Americans disapprove of flying the Confederate flag, but remain opposed to removing monuments and changing the names of buildings that honor the Confederacy, a new HuffPost/YouGov poll finds. Views on the issue have remained largely unmoved in recent years, a contrast to shifting opinions recently seen on some issues regarding racism and policing.

The anti-racism protests mounting across the U.S. in past weeks have also spurred a new wave of efforts to uproot tributes to the Confederacy. In Virginia, which houses a lion’s share of such monuments, Gov. Ralph Northam (D) has pledged to take down a statute of Robert E. Lee “as soon as possible,” and the mayor of Richmond has introduced a resolution to remove additional statues. The Marine Corps has barred its troops from displaying the Confederate battle flag, saying the symbol “presents a threat to our core values, unit cohesion, security and good order and discipline”; NASCAR also announced it would ban the flag from events.
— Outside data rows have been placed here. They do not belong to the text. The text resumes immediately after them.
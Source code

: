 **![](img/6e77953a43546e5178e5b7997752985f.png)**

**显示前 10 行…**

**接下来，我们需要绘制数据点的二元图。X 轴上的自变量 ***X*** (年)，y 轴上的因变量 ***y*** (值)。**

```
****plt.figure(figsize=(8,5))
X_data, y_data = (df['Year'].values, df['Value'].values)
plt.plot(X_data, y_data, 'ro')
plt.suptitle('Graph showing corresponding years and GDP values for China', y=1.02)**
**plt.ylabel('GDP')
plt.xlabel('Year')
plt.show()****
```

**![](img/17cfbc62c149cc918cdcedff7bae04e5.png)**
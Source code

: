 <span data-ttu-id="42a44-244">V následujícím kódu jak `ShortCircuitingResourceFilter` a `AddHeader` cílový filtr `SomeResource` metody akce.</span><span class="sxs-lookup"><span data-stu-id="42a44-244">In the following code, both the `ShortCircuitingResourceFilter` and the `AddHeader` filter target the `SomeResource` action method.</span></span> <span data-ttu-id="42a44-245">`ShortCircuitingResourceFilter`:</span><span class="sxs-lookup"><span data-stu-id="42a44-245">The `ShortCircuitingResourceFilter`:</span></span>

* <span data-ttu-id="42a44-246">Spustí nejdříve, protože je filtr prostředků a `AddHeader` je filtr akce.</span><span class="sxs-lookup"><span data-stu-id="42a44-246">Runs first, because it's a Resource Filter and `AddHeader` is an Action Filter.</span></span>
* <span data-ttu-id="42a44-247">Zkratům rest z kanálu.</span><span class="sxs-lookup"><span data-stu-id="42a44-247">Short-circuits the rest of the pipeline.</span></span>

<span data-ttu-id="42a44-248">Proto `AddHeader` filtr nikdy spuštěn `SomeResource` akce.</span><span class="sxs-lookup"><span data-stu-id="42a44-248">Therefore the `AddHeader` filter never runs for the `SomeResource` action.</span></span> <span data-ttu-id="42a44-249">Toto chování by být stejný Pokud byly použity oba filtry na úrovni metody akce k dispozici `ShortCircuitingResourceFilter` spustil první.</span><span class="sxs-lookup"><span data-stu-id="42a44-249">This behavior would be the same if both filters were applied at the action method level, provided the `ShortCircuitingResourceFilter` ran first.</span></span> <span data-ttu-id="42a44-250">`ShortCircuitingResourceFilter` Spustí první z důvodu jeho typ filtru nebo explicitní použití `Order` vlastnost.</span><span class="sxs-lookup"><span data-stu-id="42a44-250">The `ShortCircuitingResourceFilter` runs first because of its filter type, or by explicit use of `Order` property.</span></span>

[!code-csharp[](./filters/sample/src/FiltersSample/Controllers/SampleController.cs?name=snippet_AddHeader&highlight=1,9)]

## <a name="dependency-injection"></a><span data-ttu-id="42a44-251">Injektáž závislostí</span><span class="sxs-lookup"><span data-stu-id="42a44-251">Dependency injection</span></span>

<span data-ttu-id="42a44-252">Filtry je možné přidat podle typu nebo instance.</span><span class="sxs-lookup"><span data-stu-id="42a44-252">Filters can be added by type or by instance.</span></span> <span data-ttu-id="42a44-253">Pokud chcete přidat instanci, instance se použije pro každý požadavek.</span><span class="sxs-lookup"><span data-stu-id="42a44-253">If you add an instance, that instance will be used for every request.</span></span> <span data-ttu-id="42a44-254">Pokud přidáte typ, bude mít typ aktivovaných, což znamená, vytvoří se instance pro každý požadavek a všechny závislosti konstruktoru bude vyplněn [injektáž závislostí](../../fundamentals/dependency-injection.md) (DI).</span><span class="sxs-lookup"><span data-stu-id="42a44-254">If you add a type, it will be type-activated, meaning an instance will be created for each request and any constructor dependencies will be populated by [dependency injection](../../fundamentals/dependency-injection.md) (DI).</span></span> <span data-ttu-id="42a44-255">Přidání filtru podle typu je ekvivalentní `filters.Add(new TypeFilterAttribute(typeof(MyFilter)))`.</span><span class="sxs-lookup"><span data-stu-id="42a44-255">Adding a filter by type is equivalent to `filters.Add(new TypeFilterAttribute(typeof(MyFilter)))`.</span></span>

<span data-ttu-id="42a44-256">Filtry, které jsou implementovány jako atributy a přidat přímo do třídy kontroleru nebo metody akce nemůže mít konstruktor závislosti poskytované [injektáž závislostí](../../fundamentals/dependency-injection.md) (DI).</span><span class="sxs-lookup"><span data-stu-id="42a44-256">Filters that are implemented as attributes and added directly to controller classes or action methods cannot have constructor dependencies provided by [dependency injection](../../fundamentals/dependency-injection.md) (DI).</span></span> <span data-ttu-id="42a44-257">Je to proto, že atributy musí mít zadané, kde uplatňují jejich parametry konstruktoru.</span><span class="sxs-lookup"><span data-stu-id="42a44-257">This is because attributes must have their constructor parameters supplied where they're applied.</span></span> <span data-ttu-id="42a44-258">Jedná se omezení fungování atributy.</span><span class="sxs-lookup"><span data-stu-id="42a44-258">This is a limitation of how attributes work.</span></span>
The Army has signaled an openness to renaming bases named for Confederate generals, which President Donald Trump opposes.

“The symbols help sustain racist policies and racist policies help sustain the symbols ... To take down those statues is to make a statement about how a community’s values are changing.” James Grossman, the executive director of the American Historical Association, told HuffPost’s Travis Waldron.

Americans say, 51% to 34%, that they disapprove of displaying the Confederate flag in public places.

Just one-third, however, say they favor removing statues and memorials of Confederate leaders, with 49% opposed and the rest unsure. There’s an identical divide on changing the names of streets, schools and public buildings named after Confederate leaders.

A 57% majority of Black Americans, but just 28% of whites, favor removing Confederate statues and memorials. A 52% majority of Black Americans strongly favor such a move, while just 19% of white Americans say the same.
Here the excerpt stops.